Para lograrlo es esencial reconocer el ser del sufrimiento interno. No llora el alma, que es eterna y perfecta. No lo hace el corazón, que tiene funciones diferentes en nuestro organismo. En la teoría Freudiana el peso de los errores golpea y lacera al “ego” como uno de los tres elementos articuladores de la mente humana junto con las “pulsiones inconscientes” y el “super ego” o las normas y valores sociales.  Jean-Paul Sartre, ha argumentado que la autoconciencia del ego puede generar una sensación de alienación o angustia cuando el individuo se enfrenta a la realidad de la libertad y la responsabilidad personal. Por su parte la Francesa Simone Weil, aunque no trata específicamente el perdón, sí abordó la idea de cómo el sufrimiento y el fracaso nos acercan a una forma más profunda de verdad y autocomprensión donde es necesario aceptar los propios errores en el camino espiritual y de autoconocimiento, ya que estos permiten un desapego del ego y la apertura hacia una vida más auténtica. En tradiciones orientales como el budismo y el hinduismo, el ego es visto como una fuente de ilusión o desconsuelo. Estas enseñanzas sostienen que el ego es una construcción mental que nos hace creer en una separación entre nosotros y el resto del mundo, generando deseos, apegos y sufrimiento.
El sendero para perdonarnos a nosotros mismos no es fácil.
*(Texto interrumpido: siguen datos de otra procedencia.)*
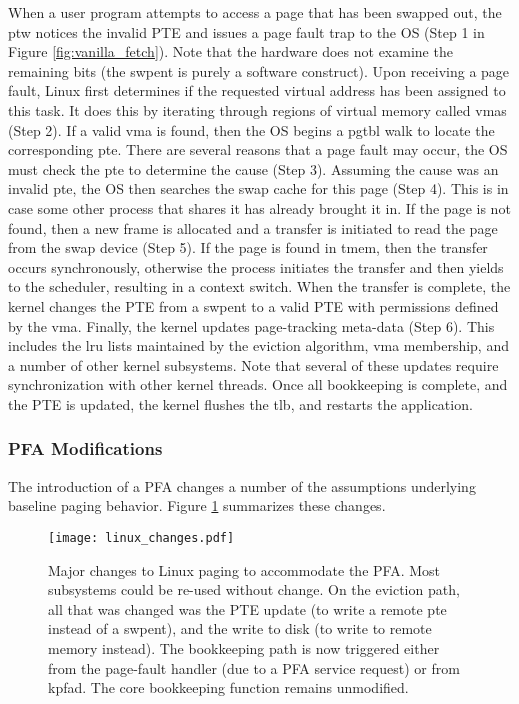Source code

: When a user program attempts to access a page that has been swapped out, the
\gls{ptw} notices the invalid PTE and issues a page fault trap to the OS (Step
1 in Figure \ref{fig:vanilla_fetch}). Note that the hardware does not examine
the remaining bits (the \gls{swpent} is purely a software construct). Upon
receiving a page fault, Linux first determines if the requested virtual address
has been assigned to this task. It does this by iterating through regions of
virtual memory called \glspl{vma} (Step 2). If a valid \gls{vma} is found, then
the OS begins a \gls{pgtbl} walk to locate the corresponding \gls{pte}. There
are several reasons that a page fault may occur, the OS must check the
\gls{pte} to determine the cause (Step 3). Assuming the cause was an invalid
\gls{pte}, the OS then searches the swap cache for this page (Step 4). This is
in case some other process that shares it has already brought it in. If the
page is not found, then a new frame is allocated and a transfer is initiated to
read the page from the swap device (Step 5). If the page is found in
\gls{tmem}, then the transfer occurs synchronously, otherwise the process
initiates the transfer and then yields to the scheduler, resulting in a context
switch. When the transfer is complete, the kernel changes the PTE from a
\gls{swpent} to a valid PTE with permissions defined by the \gls{vma}. Finally,
the kernel updates page-tracking meta-data (Step 6). This includes the \gls{lru} lists
maintained by the eviction algorithm, \gls{vma} membership, and a number of
other kernel subsystems. Note that several of these updates require
synchronization with other kernel threads. Once all bookkeeping is complete,
and the PTE is updated, the kernel flushes the \gls{tlb}, and restarts the
application.

\FloatBarrier 
\subsubsection{PFA Modifications}
The introduction of a PFA changes a number of the assumptions underlying
baseline paging behavior. Figure \ref{fig:linux_changes} summarizes these
changes.

\begin{figure}[h] \centering
  \texttt{[image: linux\_changes.pdf]}
  \caption{Major changes to Linux paging to accommodate the PFA. Most
  subsystems could be re-used without change. On the eviction path, all that
  was changed was the PTE update (to write a remote \gls{pte} instead of a
  \gls{swpent}), and the write to disk (to write to remote memory instead). The
  bookkeeping path is now triggered either from the page-fault handler (due to
  a PFA service request) or from \gls{kpfad}. The core bookkeeping function
remains unmodified.}
  \label{fig:linux_changes}
\end{figure}

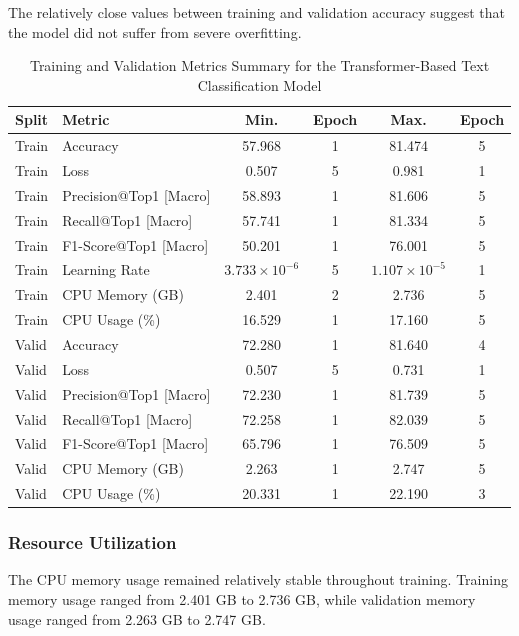 \documentclass{ieeeaccess}
\begin{document}
The relatively close values between training and validation accuracy suggest that the model did not suffer from severe overfitting.

\begin{table}[t!]
\centering
\caption{Training and Validation Metrics Summary for the Transformer-Based Text Classification Model}
\begin{tabular}{|l|l|c|c|c|c|}
\hline
\textbf{Split} & \textbf{Metric} & \textbf{Min.} & \textbf{Epoch} & \textbf{Max.} & \textbf{Epoch} \\
\hline
Train & Accuracy & 57.968 & 1 & 81.474 & 5 \\
Train & Loss & 0.507 & 5 & 0.981 & 1 \\
Train & Precision@Top1 [Macro] & 58.893 & 1 & 81.606 & 5 \\
Train & Recall@Top1 [Macro] & 57.741 & 1 & 81.334 & 5 \\
Train & F1-Score@Top1 [Macro] & 50.201 & 1 & 76.001 & 5 \\
Train & Learning Rate & $3.733 \times 10^{-6}$ & 5 & $1.107 \times 10^{-5}$ & 1 \\
Train & CPU Memory (GB) & 2.401 & 2 & 2.736 & 5 \\
Train & CPU Usage (\%) & 16.529 & 1 & 17.160 & 5 \\
\hline
Valid & Accuracy & 72.280 & 1 & 81.640 & 4 \\
Valid & Loss & 0.507 & 5 & 0.731 & 1 \\
Valid & Precision@Top1 [Macro] & 72.230 & 1 & 81.739 & 5 \\
Valid & Recall@Top1 [Macro] & 72.258 & 1 & 82.039 & 5 \\
Valid & F1-Score@Top1 [Macro] & 65.796 & 1 & 76.509 & 5 \\
Valid & CPU Memory (GB) & 2.263 & 1 & 2.747 & 5 \\
Valid & CPU Usage (\%) & 20.331 & 1 & 22.190 & 3 \\
\hline
\end{tabular}
\label{tab:transformer_text_classification_metrics}
\end{table}

\subsubsection{Resource Utilization}

The CPU memory usage remained relatively stable throughout training. Training memory usage ranged from 2.401 GB to 2.736 GB, while validation memory usage ranged from 2.263 GB to 2.747 GB.
\end{document}
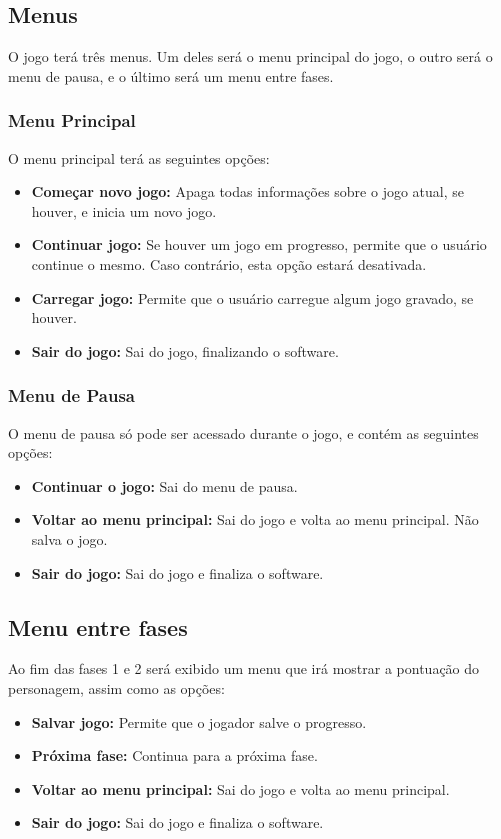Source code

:\subsection{Menus}

O jogo terá três menus. Um deles será o menu principal do jogo, o 
outro será o menu de pausa, e o último será um menu entre fases.

\subsubsection{Menu Principal}

O menu principal terá as seguintes opções:
\begin{itemize}
 \item {\bf Começar novo jogo:} Apaga todas informações sobre o jogo atual,
se houver, e inicia um novo jogo.
 \item {\bf Continuar jogo:} Se houver um jogo em progresso, permite que
o usuário continue o mesmo. Caso contrário, esta opção estará desativada.
 \item {\bf Carregar jogo:} Permite que o usuário carregue algum jogo
gravado, se houver.
 \item {\bf Sair do jogo:} Sai do jogo, finalizando o software.
\end{itemize}

\subsubsection{Menu de Pausa}
O menu de pausa só pode ser acessado durante o jogo, e contém as seguintes
opções:
\begin{itemize}
 \item {\bf Continuar o jogo:} Sai do menu de pausa.
 \item {\bf Voltar ao menu principal:} Sai do jogo e volta ao menu 
principal. Não salva o jogo.
 \item {\bf Sair do jogo:} Sai do jogo e finaliza o software.
\end{itemize}

\subsection{Menu entre fases}
Ao fim das fases 1 e 2 será exibido um menu que irá mostrar a pontuação do
personagem, assim como as opções:
\begin{itemize}
 \item {\bf Salvar jogo:} Permite que o jogador salve o progresso.
 \item {\bf Próxima fase:} Continua para a próxima fase.
 \item {\bf Voltar ao menu principal:} Sai do jogo e volta ao menu principal.
 \item {\bf Sair do jogo:} Sai do jogo e finaliza o software.
\end{itemize}
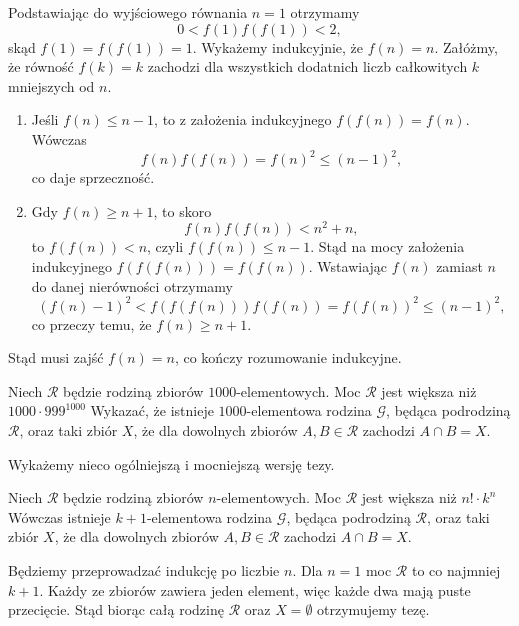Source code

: \noindent
Podstawiając do wyjściowego równania $n = 1$ otrzymamy
\[
	0 < f(1)f(f(1)) < 2,
\]
skąd $f(1) = f(f(1)) = 1$.
Wykażemy indukcyjnie, że $f(n) = n$. Załóżmy, że równość $f(k) = k$ zachodzi dla wszystkich dodatnich liczb całkowitych $k$ mniejszych od $n$. 

\begin{enumerate}
	\item Jeśli $f(n) \leqslant n - 1$, to z założenia indukcyjnego $f(f(n)) = f(n)$. Wówczas
	\[
		f(n)f(f(n)) = f(n)^2 \leqslant (n - 1)^2,
	\]
	co daje sprzeczność.
	\item Gdy $f(n) \geqslant n + 1$, to skoro
	\[
		f(n)f(f(n)) < n^2 + n,
	\]
	to $f(f(n)) < n$, czyli $f(f(n)) \leqslant n - 1$. Stąd na mocy założenia indukcyjnego $f(f(f(n))) = f(f(n))$. Wstawiając $f(n)$ zamiast $n$ do danej nierówności otrzymamy
	\[
		(f(n) - 1)^2 < f(f(f(n)))f(f(n)) = f(f(n))^2 \leqslant (n - 1)^2,
	\]
	co przeczy temu, że $f(n) \geqslant n + 1$.
\end{enumerate}

\noindent
Stąd musi zajść $f(n) = n$, co kończy rozumowanie indukcyjne.

\begin{problem}{6}
	Niech $\mathcal{R}$ będzie rodziną zbiorów $1000$-elementowych. Moc $\mathcal{R}$ jest większa niż $1000 \cdot 999^{1000}$ Wykazać, że istnieje $1000$-elementowa rodzina $\mathcal{G}$, będąca podrodziną $\mathcal{R}$, oraz taki zbiór $X$, że dla dowolnych zbiorów $A, B \in \mathcal{R}$ zachodzi $A \cap B = X$.
\end{problem}

\noindent
Wykażemy nieco ogólniejszą i mocniejszą wersję tezy.

\vspace{10px}

\noindent
Niech $\mathcal{R}$ będzie rodziną zbiorów $n$-elementowych. Moc $\mathcal{R}$ jest większa niż $n! \cdot k^{n}$ Wówczas istnieje $k+1$-elementowa rodzina $\mathcal{G}$, będąca podrodziną $\mathcal{R}$, oraz taki zbiór $X$, że dla dowolnych zbiorów $A, B \in \mathcal{R}$ zachodzi $A \cap B = X$.

\vspace{10px}

\noindent
Będziemy przeprowadzać indukcję po liczbie $n$. Dla $n = 1$ moc $\mathcal{R}$ to co najmniej $k + 1$. Każdy ze zbiorów zawiera jeden element, więc każde dwa mają puste przecięcie. Stąd biorąc całą rodzinę $\mathcal{R}$ oraz $X = \emptyset$ otrzymujemy tezę.

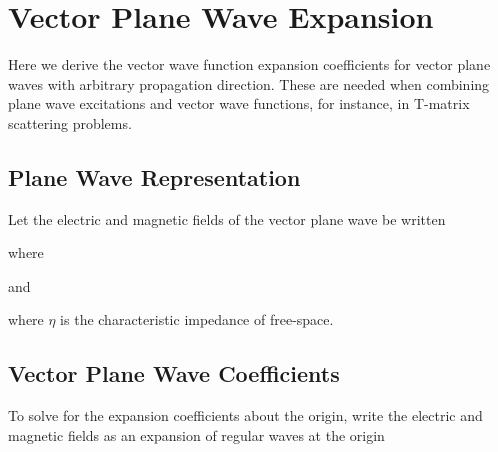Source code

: {\footnotesize
{}
}


\section{Vector Plane Wave Expansion}

Here we derive the vector wave function expansion coefficients for vector plane waves with arbitrary propagation direction. These are needed when combining plane wave excitations and vector wave functions, for instance, in T-matrix scattering problems.

\subsection{Plane Wave Representation}

Let the electric and magnetic fields of the vector plane wave be written



\noindent where

and 

\noindent where $\eta$ is the characteristic impedance of free-space.


\subsection{Vector Plane Wave Coefficients}

To solve for the expansion coefficients about the origin, write the electric and magnetic fields as an expansion of regular waves at the origin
Debe incluir un decidido desapego al “ego”, que es la parte de nuestro ser consciente que se limita la esencia del “yo” en función de las expectativas personales y ajenas, los juicios de valor y el deseo del control. Es el “ego” quien emplea el dedo acusador para señalarnos nuestros errores una y otra vez de una manera inflexible con nuestro propio ser, fomentando sentimientos de dolorosa culpa que cada vez cuesta mas superar.  
El proceso de desapego del ego implica reconocer que, aunque cometemos errores, estos no definen nuestra esencia ni nuestro valor como personas. A medida que soltamos esa identificación rígida con los errores —que el ego tiende a fortalecer—, abrimos espacio para la compasión y el aprendizaje. Este proceso es crucial porque el ego se alimenta de la autocrítica y del perfeccionismo, dos barreras importantes para el perdón personal.
El perdón propio es un acto de valentía, de coraje y determinación. Es un proceso que nos ayuda a amarnos mas por lo que somos que por lo que tenemos. Es un mecanismo de aceptación hacia nosotros mismos y nuestra naturaleza imperfecta. Es, en suma, un camino del Creador para reconocer nuestra falibilidad y esencia temporal y que el paso de nuestros días, son solo un recuerdo de lo finito de la vida.